I have a table with unique id but duplicate row information.
I can find the rows with duplicates using this query
SELECT
PersonAliasId, StartDateTime, GroupId, COUNT(*) as Count
FROM
Attendance
GROUP BY
PersonAliasId, StartDateTime, GroupId
HAVING
COUNT(*) > 1
I can manually delete the rows while keeping the 1 I need with this query
Delete
From Attendance
Where Id IN(SELECT
Id
FROM
Attendance
Where PersonAliasId = 15
and StartDateTime = '9/24/2017'
and GroupId = 1429
Order By ModifiedDateTIme Desc
Offset 1 Rows)
I am not versed in SQL enough to figure out how to use the rows in the first query to delete the duplicates leaving behind the most recent. There are over 3481 records returned by the first query to do this one by one manually.

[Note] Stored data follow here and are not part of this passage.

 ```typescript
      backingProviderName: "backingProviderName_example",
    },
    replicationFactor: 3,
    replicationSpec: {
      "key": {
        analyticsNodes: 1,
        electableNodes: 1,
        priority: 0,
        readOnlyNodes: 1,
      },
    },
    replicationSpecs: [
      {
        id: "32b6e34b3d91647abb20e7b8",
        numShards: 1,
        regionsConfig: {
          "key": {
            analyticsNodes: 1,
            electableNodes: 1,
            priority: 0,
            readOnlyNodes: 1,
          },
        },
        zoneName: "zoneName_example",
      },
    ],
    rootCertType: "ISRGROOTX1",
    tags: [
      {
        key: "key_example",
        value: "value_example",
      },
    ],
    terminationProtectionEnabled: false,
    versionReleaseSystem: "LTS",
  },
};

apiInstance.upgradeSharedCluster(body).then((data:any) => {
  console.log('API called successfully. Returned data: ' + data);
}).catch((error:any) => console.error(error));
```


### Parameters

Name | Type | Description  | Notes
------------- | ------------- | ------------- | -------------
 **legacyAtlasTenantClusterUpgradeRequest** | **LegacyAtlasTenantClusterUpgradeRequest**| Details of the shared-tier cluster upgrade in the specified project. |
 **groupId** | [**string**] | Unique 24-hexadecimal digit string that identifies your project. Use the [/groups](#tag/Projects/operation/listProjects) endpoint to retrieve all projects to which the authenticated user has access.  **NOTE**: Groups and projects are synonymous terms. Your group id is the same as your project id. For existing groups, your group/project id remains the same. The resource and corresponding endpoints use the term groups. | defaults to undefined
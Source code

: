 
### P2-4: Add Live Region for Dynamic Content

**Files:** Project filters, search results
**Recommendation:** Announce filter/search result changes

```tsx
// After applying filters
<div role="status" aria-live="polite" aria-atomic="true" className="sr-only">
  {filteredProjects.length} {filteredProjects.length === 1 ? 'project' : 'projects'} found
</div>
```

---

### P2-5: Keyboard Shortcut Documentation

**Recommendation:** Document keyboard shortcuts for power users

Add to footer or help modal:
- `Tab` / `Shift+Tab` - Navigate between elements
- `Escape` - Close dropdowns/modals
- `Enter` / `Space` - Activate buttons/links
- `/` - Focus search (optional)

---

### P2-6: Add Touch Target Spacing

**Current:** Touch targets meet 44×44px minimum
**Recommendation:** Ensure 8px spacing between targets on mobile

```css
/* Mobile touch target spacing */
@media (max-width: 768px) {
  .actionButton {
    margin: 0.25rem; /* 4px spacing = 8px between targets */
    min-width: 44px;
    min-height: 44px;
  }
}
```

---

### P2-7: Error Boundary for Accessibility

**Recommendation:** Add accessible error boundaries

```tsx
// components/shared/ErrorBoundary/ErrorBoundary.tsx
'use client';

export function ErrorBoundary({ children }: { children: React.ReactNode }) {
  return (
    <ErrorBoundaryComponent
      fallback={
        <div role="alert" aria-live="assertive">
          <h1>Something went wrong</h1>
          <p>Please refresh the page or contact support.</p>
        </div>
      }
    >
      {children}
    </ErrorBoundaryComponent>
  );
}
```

How can I find the duplicate rows like the first query and delete all but the most recent like the second?
You can use a Common Table Expression
to delete the duplicates:
WITH Cte AS(
SELECT *,
Rn = ROW_NUMBER() OVER(PARTITION BY PersonAliasId, StartDateTime, GroupId
ORDER BY ModifiedDateTIme DESC)
FROM Attendance
)
DELETE FROM Cte WHERE Rn > 1;
This will keep the most recent record for each PersonAliasId - StartDateTime - GroupId
combination.
Use the MAX aggregate function to identify the latest startdatetime for each group/person combination. Then delete records which do not have that latest time.
DELETE a
FROM attendance as a
INNER JOIN (
SELECT
PersonAliasId, MAX(StartDateTime) AS LatestTime, GroupId,
FROM
Attendance
GROUP BY
PersonAliasId, GroupId
HAVING
COUNT(*) > 1
) as b
on a.personaliasid=b.personaliasid and a.groupid=b.groupid and a.startdatetime < b.latesttime
Same as the CTE answer - give Felix the check
delete
from ( SELECT rn = ROW_NUMBER() OVER(PARTITION BY PersonAliasId, StartDateTime, GroupId
ORDER BY ModifiedDateTIme DESC)
FROM Attendance
) tt
where tt.rn > 1